15 March, part 1

15 03 2011

This journal includes part of my audio log as well as written entries after returning from the city.  I’ve tried to edit out tenses, I may have overlooked some.

Leaving Westminster, we stood outside and looked back on it.  It’s very odd.  From the outside it really doesn’t look as complex and certainly hides the ornate beauty you find within.  We’ve left on what appears to be the backside and there is an obelisk of sorts here in a circular drive.  The side of the abbey we can see has the modern day martyrs – in order from left to right is Maximilian Kolbe, Manche Masemola, Janani Luwum, Duchess Elizabeth of Russia, Martin Luther King Jr., Oscar Romero, Dietrich Bonhoeffer, Esther John, Lucian Tapiedi and Wang Zhiming.

From this side you can see everything from the Norman period wall to modern day work and everything in between.

Below the martyrs stand four statues of the Daughters of God – Truth, Justice, Mercy and Peace.  (Maybe it’s just me, but the faces look like Meryl Streep at varying stages of her career – from Hamlet to Mamma Mia.)

A window is oddly walled up, or perhaps it is more odd that one window isn’t walled up because all the others are.

The Eye I can see from here and it’s almost 1.  I don’t suppose the day will get any clearer than it is now, so we made our way over towards the Eye.  Big Ben stood out very boldly, as did the Houses of Parliament.  Given though that our plans have us returning here to the Westminster Station to go back to the car, we’ll look on this afterwards.

Approaching Westminster Bridge, I was very anxious to see Boudicea.  I found some humour in seeing her with her charging chariot, horses rearing as she faced the Parliament building – the governing body of London.  Sure, they aren’t the Romans, but that she is still charging the powers made me smile.  She’s almost forgotten though, sitting back from the intersection and every tourist trap tent set up in front of her.  But she is grand and not nearly as vindictive as I would have made her.  She looks serene, almost, excepting she stands thrusting her arms up and onward to charge the evils before her.

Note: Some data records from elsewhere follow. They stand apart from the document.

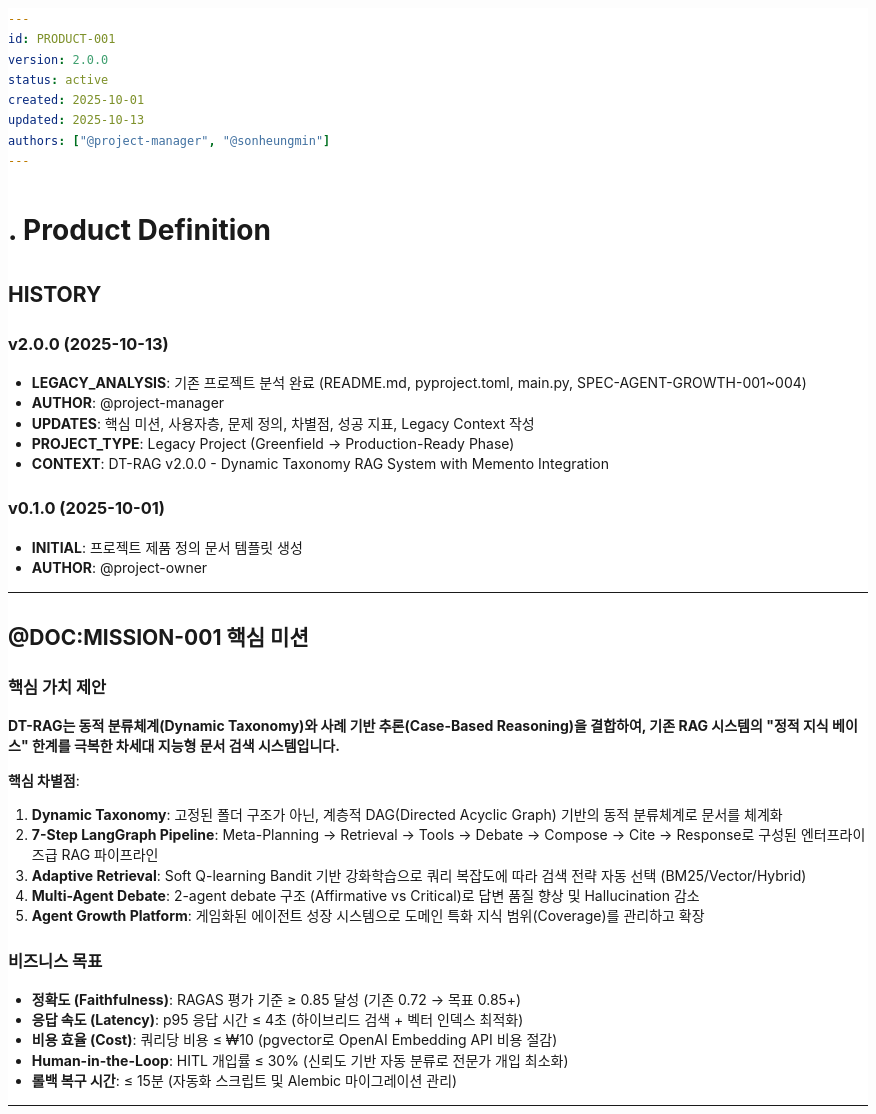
 ```yaml
---
id: PRODUCT-001
version: 2.0.0
status: active
created: 2025-10-01
updated: 2025-10-13
authors: ["@project-manager", "@sonheungmin"]
---
```


# . Product Definition

## HISTORY

### v2.0.0 (2025-10-13)
- **LEGACY_ANALYSIS**: 기존 프로젝트 분석 완료 (README.md, pyproject.toml, main.py, SPEC-AGENT-GROWTH-001~004)
- **AUTHOR**: @project-manager
- **UPDATES**: 핵심 미션, 사용자층, 문제 정의, 차별점, 성공 지표, Legacy Context 작성
- **PROJECT_TYPE**: Legacy Project (Greenfield → Production-Ready Phase)
- **CONTEXT**: DT-RAG v2.0.0 - Dynamic Taxonomy RAG System with Memento Integration

### v0.1.0 (2025-10-01)
- **INITIAL**: 프로젝트 제품 정의 문서 템플릿 생성
- **AUTHOR**: @project-owner

---

## @DOC:MISSION-001 핵심 미션

### 핵심 가치 제안

**DT-RAG는 동적 분류체계(Dynamic Taxonomy)와 사례 기반 추론(Case-Based Reasoning)을 결합하여, 기존 RAG 시스템의 "정적 지식 베이스" 한계를 극복한 차세대 지능형 문서 검색 시스템입니다.**

**핵심 차별점**:
1. **Dynamic Taxonomy**: 고정된 폴더 구조가 아닌, 계층적 DAG(Directed Acyclic Graph) 기반의 동적 분류체계로 문서를 체계화
2. **7-Step LangGraph Pipeline**: Meta-Planning → Retrieval → Tools → Debate → Compose → Cite → Response로 구성된 엔터프라이즈급 RAG 파이프라인
3. **Adaptive Retrieval**: Soft Q-learning Bandit 기반 강화학습으로 쿼리 복잡도에 따라 검색 전략 자동 선택 (BM25/Vector/Hybrid)
4. **Multi-Agent Debate**: 2-agent debate 구조 (Affirmative vs Critical)로 답변 품질 향상 및 Hallucination 감소
5. **Agent Growth Platform**: 게임화된 에이전트 성장 시스템으로 도메인 특화 지식 범위(Coverage)를 관리하고 확장

### 비즈니스 목표

- **정확도 (Faithfulness)**: RAGAS 평가 기준 ≥ 0.85 달성 (기존 0.72 → 목표 0.85+)
- **응답 속도 (Latency)**: p95 응답 시간 ≤ 4초 (하이브리드 검색 + 벡터 인덱스 최적화)
- **비용 효율 (Cost)**: 쿼리당 비용 ≤ ₩10 (pgvector로 OpenAI Embedding API 비용 절감)
- **Human-in-the-Loop**: HITL 개입률 ≤ 30% (신뢰도 기반 자동 분류로 전문가 개입 최소화)
- **롤백 복구 시간**: ≤ 15분 (자동화 스크립트 및 Alembic 마이그레이션 관리)

---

We made our way across the bridge, avoiding eye contact with the circling sharks, keen on the fresh blood of tourists.  Kayla and I marched onward, taking in sights confidently, shrugging off the calls of the vendors.  But not Glenn.  Oh no.  A woman who had very clearly seen her better days cried out the modern day equivalent of “Alms for the poor”, accepting donations for flowers wrapped in aluminium foil.  (I should clarify – her flowers weren’t even flowers, but rather tissue paper haphazardly folded with a ‘stem’ of aluminium foil.)  But Glenn took pity on her pleas that he give a donation “for the children” and he asked her if a two pound coin would be sufficient?  She readily accepted it in return for the “flower” and I rolled my eyes.  Why was he carrying the money again?

We continued along and happened to see the source of the haunting music that had been playing in the background all along – a piper, in full regalia with kilt and laced booties and ruddy skin.  Kayla threw a pound piece in his open duffel bag.  He played on his haunting tune.  I don’t know why, but it struck me to see a piper on the bridge in London.

The water in the Thames was so much more murky than I expected, it now made sense why people had told me to avoid fish products within 50 miles of London.  It reminded me of the Hudson.  It was just that filthy looking.  It also looked low, judging from the stains on the sea walls.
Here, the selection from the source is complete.